When it rains in the driest desert on Earth, it literally brings death, not life
In the driest and oldest desert on Earth – a place so barren and bleak it’s effectively hell on Earth – things don’t work quite the same way they do in other places.
Take water. We tend to think of water as a universally life-giving blessing, but in the hyperarid core of Chile’s Atacama Desert, anomalous rains turned out to be the opposite: a death-bringing curse, extinguishing life that wasn’t thirsty in the first place.
The Atacama core is thought to have remained in a virtually permanently hyperarid state for some 15 million years, and there are no records of it having seen any significant rainfall in the past 500 years.
That changed abruptly a few years ago, when the desert experienced incredibly rare rain events in March and August of 2015, and then again in June last year.

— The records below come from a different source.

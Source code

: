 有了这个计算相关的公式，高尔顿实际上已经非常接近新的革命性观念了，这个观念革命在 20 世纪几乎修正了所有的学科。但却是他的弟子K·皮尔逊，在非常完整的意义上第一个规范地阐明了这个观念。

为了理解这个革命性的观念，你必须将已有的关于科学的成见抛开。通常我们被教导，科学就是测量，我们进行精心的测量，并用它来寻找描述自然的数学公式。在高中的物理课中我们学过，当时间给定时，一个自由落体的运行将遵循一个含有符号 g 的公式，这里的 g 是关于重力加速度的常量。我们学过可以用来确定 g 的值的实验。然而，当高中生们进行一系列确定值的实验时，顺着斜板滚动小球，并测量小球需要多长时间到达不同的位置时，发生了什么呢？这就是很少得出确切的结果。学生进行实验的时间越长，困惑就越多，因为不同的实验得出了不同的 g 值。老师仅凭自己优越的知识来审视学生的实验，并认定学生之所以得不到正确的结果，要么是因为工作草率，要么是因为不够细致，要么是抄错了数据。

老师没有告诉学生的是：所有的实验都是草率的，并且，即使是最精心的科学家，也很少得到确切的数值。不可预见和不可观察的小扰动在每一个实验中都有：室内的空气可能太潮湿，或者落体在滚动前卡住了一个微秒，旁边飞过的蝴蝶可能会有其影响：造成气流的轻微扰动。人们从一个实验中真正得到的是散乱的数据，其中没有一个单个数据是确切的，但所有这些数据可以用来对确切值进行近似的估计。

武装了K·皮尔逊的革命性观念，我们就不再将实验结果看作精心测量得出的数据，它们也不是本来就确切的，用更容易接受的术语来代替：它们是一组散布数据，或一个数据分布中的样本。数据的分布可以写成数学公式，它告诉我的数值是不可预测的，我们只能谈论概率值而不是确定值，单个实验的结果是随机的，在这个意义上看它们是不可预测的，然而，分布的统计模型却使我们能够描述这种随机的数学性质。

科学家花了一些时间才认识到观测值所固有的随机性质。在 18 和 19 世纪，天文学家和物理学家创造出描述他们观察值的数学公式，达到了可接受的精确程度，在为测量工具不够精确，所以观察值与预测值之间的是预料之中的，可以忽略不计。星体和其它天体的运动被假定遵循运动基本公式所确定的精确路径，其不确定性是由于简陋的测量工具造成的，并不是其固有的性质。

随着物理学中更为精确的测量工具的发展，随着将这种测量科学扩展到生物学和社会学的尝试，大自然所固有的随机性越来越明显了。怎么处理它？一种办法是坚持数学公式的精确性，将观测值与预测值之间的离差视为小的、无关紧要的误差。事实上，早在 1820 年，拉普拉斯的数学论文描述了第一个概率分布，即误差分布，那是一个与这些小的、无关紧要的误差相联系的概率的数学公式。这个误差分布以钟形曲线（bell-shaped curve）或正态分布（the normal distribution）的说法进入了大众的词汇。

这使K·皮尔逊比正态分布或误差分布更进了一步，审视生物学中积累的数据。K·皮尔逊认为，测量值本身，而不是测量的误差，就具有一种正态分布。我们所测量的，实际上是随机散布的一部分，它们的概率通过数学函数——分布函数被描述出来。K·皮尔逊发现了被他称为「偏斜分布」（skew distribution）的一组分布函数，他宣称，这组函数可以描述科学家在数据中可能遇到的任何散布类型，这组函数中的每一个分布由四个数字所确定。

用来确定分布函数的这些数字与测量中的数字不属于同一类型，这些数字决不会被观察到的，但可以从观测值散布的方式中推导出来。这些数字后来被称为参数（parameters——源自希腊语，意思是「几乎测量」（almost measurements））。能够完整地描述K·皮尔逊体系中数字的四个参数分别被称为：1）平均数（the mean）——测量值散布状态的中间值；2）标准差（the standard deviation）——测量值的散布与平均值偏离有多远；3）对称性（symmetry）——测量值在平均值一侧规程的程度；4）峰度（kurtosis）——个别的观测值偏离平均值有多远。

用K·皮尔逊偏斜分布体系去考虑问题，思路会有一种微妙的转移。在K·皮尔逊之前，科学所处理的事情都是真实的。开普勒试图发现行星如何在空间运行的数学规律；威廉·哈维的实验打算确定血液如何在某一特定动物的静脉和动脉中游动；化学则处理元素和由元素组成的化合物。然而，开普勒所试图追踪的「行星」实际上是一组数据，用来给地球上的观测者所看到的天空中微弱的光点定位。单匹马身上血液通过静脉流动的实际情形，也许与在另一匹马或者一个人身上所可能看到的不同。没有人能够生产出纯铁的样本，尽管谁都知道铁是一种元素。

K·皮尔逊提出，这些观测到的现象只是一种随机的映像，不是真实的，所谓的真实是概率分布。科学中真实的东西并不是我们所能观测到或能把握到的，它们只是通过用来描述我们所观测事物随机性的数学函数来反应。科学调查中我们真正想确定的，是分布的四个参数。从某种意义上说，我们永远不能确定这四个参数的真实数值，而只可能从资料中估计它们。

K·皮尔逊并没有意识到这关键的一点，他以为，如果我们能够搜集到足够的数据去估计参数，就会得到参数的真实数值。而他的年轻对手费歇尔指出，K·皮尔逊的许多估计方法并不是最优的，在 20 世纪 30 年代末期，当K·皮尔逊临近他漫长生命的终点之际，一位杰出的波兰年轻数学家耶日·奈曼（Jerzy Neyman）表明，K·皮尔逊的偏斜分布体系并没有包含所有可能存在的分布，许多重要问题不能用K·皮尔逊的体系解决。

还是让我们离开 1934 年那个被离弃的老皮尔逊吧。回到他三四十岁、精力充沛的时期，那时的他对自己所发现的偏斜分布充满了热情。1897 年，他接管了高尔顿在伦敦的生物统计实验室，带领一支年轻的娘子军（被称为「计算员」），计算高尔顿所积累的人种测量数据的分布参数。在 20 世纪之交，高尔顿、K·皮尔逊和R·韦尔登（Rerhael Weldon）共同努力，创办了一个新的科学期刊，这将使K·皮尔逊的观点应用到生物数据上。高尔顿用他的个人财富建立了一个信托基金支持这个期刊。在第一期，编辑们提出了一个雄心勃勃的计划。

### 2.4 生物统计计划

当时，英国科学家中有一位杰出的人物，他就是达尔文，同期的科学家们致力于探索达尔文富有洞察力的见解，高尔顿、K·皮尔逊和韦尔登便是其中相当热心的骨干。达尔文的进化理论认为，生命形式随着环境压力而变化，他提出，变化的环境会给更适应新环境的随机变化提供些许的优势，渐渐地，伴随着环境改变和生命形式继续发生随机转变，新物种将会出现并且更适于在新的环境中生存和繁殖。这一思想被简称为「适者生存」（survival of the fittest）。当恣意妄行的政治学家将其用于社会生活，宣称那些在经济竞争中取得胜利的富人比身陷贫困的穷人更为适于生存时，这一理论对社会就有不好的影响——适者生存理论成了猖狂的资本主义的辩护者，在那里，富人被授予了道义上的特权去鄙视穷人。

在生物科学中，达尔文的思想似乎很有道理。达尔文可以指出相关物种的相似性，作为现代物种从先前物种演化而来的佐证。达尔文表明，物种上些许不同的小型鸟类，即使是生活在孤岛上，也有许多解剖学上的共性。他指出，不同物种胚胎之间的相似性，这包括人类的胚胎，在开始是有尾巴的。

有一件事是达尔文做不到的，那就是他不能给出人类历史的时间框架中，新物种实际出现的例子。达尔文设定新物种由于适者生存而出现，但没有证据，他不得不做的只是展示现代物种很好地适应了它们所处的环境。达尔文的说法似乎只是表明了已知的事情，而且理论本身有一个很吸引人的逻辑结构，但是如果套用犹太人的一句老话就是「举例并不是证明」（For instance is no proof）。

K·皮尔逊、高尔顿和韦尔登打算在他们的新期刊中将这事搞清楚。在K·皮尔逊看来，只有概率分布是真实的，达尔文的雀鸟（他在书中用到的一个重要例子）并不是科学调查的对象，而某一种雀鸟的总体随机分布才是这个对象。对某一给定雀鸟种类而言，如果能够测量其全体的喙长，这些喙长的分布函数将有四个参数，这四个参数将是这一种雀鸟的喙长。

The long drought had broken, and it broke some other things too: life-forms that had evolved to endure a hyper-arid ecosystem – and which couldn’t handle the sudden, deadly alternative washing over them.
“When the rains came to the Atacama, we were hoping for majestic blooms and deserts springing to life,” says astrobiologist Alberto Fairén from Cornell University and Spain’s Centro de Astrobiología.
“Instead, we learned the contrary, as we found that rain in the hyperarid core of the Atacama Desert caused a massive extinction of most of the indigenous microbial species there.”
Before the rains came to Atacama, soil samples taken from the Yungay region located in the desert’s core showed evidence of 16 different kinds of microbial species.
Due to its desolate characteristics, the area is often studied as a sort-of proxy for Mars, with Atacama’s inhospitable environment being one of the closest analogues we have for investigating how life might find a way on the Red Planet.
Or not find a way.
Following the freak rain events – which left glimmering pools of water in a landscape that had only ever known dusty dryness – soil analysis showed Yungay’s microbe population had experienced mass extinctions that wiped out an estimated 75 to 87 percent of previously reported species, even while it actually helped life thrive in other parts of the desert.
“After it rained, there were only two to four microbe species found in the lagoons,” Fairén says, alluding to the fact that evidence for two of the surviving Yungay species was slim at best.
“Our results show for the first time that providing suddenly large amounts of water to microorganisms – exquisitely adapted to extract meagre and elusive moisture from the most hyperdry environments – will kill them from osmotic shock.”
Osmotic shock happens when the substances dissolved in the liquid around a cell suddenly change in concentration, which in turn rapidly changes how water flows through the membranes of the cell, causing acute stress.
Species have evolved different ways of defending against this cellular stress – but evidently not Yungay, Atacama, now with a population of just 2-4 species.
As bleak as these microbial fates were, though, the findings do have a positive for humans, offering valuable new insights into how microbiota might adapt to survive in equally barren alien worlds.
Unless they get wet, that is – a bit of a paradigm shift in terms of what we usually think will keep E.T. nice and alive.
“Our Atacama study suggests that the recurrence of liquid water on Mars could have contributed to the disappearance of Martian life, if it ever existed,” Fairén says, “instead of representing an opportunity for resilient microbiota to bloom again.”
The findings are reported in Scientific Reports.